By now, 50 years into a career that has taken him around the world, and given rise to more than 100 books and even more exhibitions, Martin Parr can almost pick any subject and fill a gallery with it. With albums solely dedicated to food, flowers, even random parking spaces, almost nothing has passed Parr’s observant lens since he graduated in Photography at Manchester Polytechnic in the early 1970s.

But it’s the seaside with which Martin Parr is best associated, particularly the English coast, its weather depressingly wet or unbearably hot for locals, its architecture authentically retro, its food outlets akin to a works canteen.

And it’s the seaside, naturally, that has been chosen as the subject matter for Parr’s first major exhibition in Hungary. Image-conscious, Anglophile, landlocked Hungary. “Maybe that’s just it!” remarks Parr light-heartedly, when asked why he thinks the Műcsarnok has opted for a mainly maritime theme for the show spearheading this year’s Budapest Photo Festival.

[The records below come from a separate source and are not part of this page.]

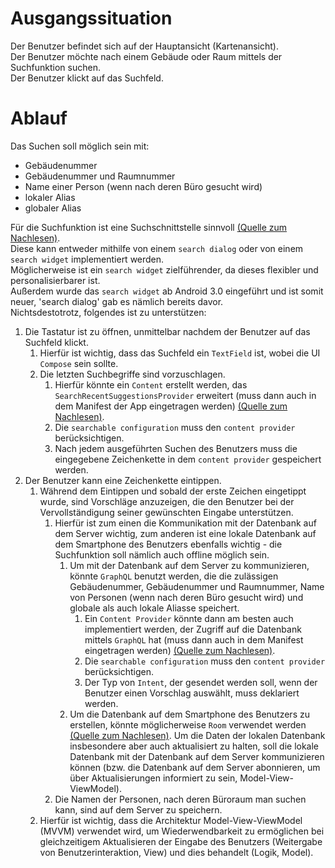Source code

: # Ausgangssituation
Der Benutzer befindet sich auf der Hauptansicht (Kartenansicht).  
Der Benutzer möchte nach einem Gebäude oder Raum mittels der Suchfunktion suchen.  
Der Benutzer klickt auf das Suchfeld.

# Ablauf

Das Suchen soll möglich sein mit: 
- Gebäudenummer
- Gebäudenummer und Raumnummer
- Name einer Person (wenn nach deren Büro gesucht wird)
- lokaler Alias
- globaler Alias

Für die Suchfunktion ist eine Suchschnittstelle sinnvoll [(Quelle zum Nachlesen)](#https://developer.android.com/guide/topics/search/search-dialog).  
Diese kann entweder mithilfe von einem `search dialog` oder von einem `search widget` implementiert werden.  
Möglicherweise ist ein `search widget` zielführender, da dieses flexibler und personalisierbarer ist.  
Außerdem wurde das `search widget` ab Android 3.0 eingeführt und ist somit neuer, 'search dialog' gab es nämlich bereits davor.  
Nichtsdestotrotz, folgendes ist zu unterstützen:
1. Die Tastatur ist zu öffnen, unmittelbar nachdem der Benutzer auf das Suchfeld klickt.
    1. Hierfür ist wichtig, dass das Suchfeld ein `TextField` ist, wobei die UI `Compose` sein sollte.
    1. Die letzten Suchbegriffe sind vorzuschlagen.
        1. Hierfür könnte ein `Content` erstellt werden, das `SearchRecentSuggestionsProvider` erweitert (muss dann auch in dem Manifest der App eingetragen werden) [(Quelle zum Nachlesen)](#https://developer.android.com/guide/topics/search/adding-recent-query-suggestions).
        1. Die `searchable configuration` muss den `content provider` berücksichtigen.
        1. Nach jedem ausgeführten Suchen des Benutzers muss die eingegebene Zeichenkette in dem `content provider` gespeichert werden.
1. Der Benutzer kann eine Zeichenkette eintippen.
    1. Während dem Eintippen und sobald der erste Zeichen eingetippt wurde, sind Vorschläge anzuzeigen, die den Benutzer bei der Vervollständigung seiner gewünschten Eingabe unterstützen.
        1. Hierfür ist zum einen die Kommunikation mit der Datenbank auf dem Server wichtig, zum anderen ist eine lokale Datenbank auf dem Smartphone des Benutzers ebenfalls wichtig - die Suchfunktion soll nämlich auch offline möglich sein.
            1. Um mit der Datenbank auf dem Server zu kommunizieren, könnte `GraphQL` benutzt werden, die die zulässigen Gebäudenummer, Gebäudenummer und Raumnummer, Name von Personen (wenn nach deren Büro gesucht wird) und globale als auch lokale Aliasse speichert.
                1. Ein `Content Provider` könnte dann am besten auch implementiert werden, der Zugriff auf die Datenbank mittels `GraphQL` hat (muss dann auch in dem Manifest eingetragen werden) [(Quelle zum Nachlesen)](#https://developer.android.com/guide/topics/search/adding-custom-suggestions).
                1. Die `searchable configuration` muss den `content provider` berücksichtigen.
                1. Der Typ von `Intent`, der gesendet werden soll, wenn der Benutzer einen Vorschlag auswählt, muss deklariert werden.
            1. Um die Datenbank auf dem Smartphone des Benutzers zu erstellen, könnte möglicherweise `Room` verwendet werden [(Quelle zum Nachlesen)](#https://developer.android.com/training/data-storage/room). Um die Daten der lokalen Datenbank insbesondere aber auch aktualisiert zu halten, soll die lokale Datenbank mit der Datenbank auf dem Server kommunizieren können (bzw. die Datenbank auf dem Server abonnieren, um über Aktualisierungen informiert zu sein, Model-View-ViewModel).
        1. Die Namen der Personen, nach deren Büroraum man suchen kann, sind auf dem Server zu speichern.
    1. Hierfür ist wichtig, dass die Architektur Model-View-ViewModel (MVVM) verwendet wird, um Wiederwendbarkeit zu ermöglichen bei gleichzeitigem Aktualisieren der Eingabe des Benutzers (Weitergabe von Benutzerinteraktion, View) und dies behandelt (Logik, Model).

Due to open on Saturday, 26 March, Life’s a Beach runs until 26 June, nearly two full months beyond the BPF itself.

While curator Zsuzsanna Tulipán has been careful to include scenes of Lake Como, Bali and Rio among the comprehensive selection lining two exhibition rooms, images of chips, cagoules and socks-with-sandals combos will invariably have visitors streaming into the Műcsarnok.

I started out in black and white then I switched to colour from the mid-1980s,” says Parr, speaking from his home in Bristol, where he also runs his own foundation.  

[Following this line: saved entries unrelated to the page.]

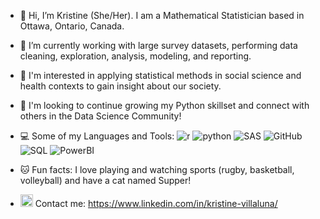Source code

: - 👋 Hi, I’m Kristine (She/Her). I am a Mathematical Statistician based in Ottawa, Ontario, Canada.
- 🔭 I’m currently working with large survey datasets, performing data cleaning, exploration, analysis, modeling, and reporting. 
- 👀 I'm interested in applying statistical methods in social science and health contexts to gain insight about our society. 
- 🌱 I'm looking to continue growing my Python skillset and connect with others in the Data Science Community!
- 💻 Some of my Languages and Tools:
![r](https://img.shields.io/badge/R-000000?style=for-the-badge&logo=R&logoColor=white)
![python](https://img.shields.io/badge/Python-000000?style=for-the-badge&logo=Pythonb&logoColor=green)
![SAS](https://img.shields.io/badge/SAS-000000?style=for-the-badge&logo=SAS&logoColor=blue)
![GitHub](https://img.shields.io/badge/Github-000000?style=for-the-badge&logo=Github&logoColor=white)
![SQL](https://img.shields.io/badge/SQL-000000?style=for-the-badge&logo=SQL&logoColor=blue)
![PowerBI](https://img.shields.io/badge/Powerbi-000000?style=for-the-badge&logo=Powerbi&logoColor=white)
- 🐱 Fun facts: I love playing and watching sports (rugby, basketball, volleyball) and have a cat named Supper! 

- <a href="https://www.linkedin.com/in/colinbut/"><img src="https://www.vectorlogo.zone/logos/linkedin/linkedin-icon.svg" width="20" height="20"/></a>
 Contact me: https://www.linkedin.com/in/kristine-villaluna/

<!--
**kvstats/kvstats** is a ✨ _special_ ✨ repository because its `README.md` (this file) appears on your GitHub profile.

Here are some ideas to get you started:

- 🔭 I’m currently working on ...
- 🌱 I’m currently learning ...
- 👯 I’m looking to collaborate on ...
- 🤔 I’m looking for help with ...
- 💬 Ask me about ...
- 📫 How to reach me: ...
- 😄 Pronouns: ...
- ⚡ Fun fact: ...
-->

First focusing on rural communities in Yorkshire and Ireland, Parr hit the spot when he spent three summers at New Brighton, a run-down pre-war holiday destination just outside Liverpool.

The Last Resort launched my career and is still my best-known work,” says Parr, looking back on a project synonymous with his name. Partly inspired by the colour-saturated picture postcards of the 1960s – as a student photographer, Parr had work experience on holiday camps – this series set the tone for the next 40 years.

All things bright and beautiful

I always try to make my images really bright and colourful, using a flash. It seems to have worked.”

Armed with a lighter, more compact Plaubel Makina camera and his flash popping off at all times during the day, Parr could hone in on detail. At the time, during Britain’s economic downturn of the 1980s, many considered Parr’s pioneering seaside imagery as an indictment of how the country was being run.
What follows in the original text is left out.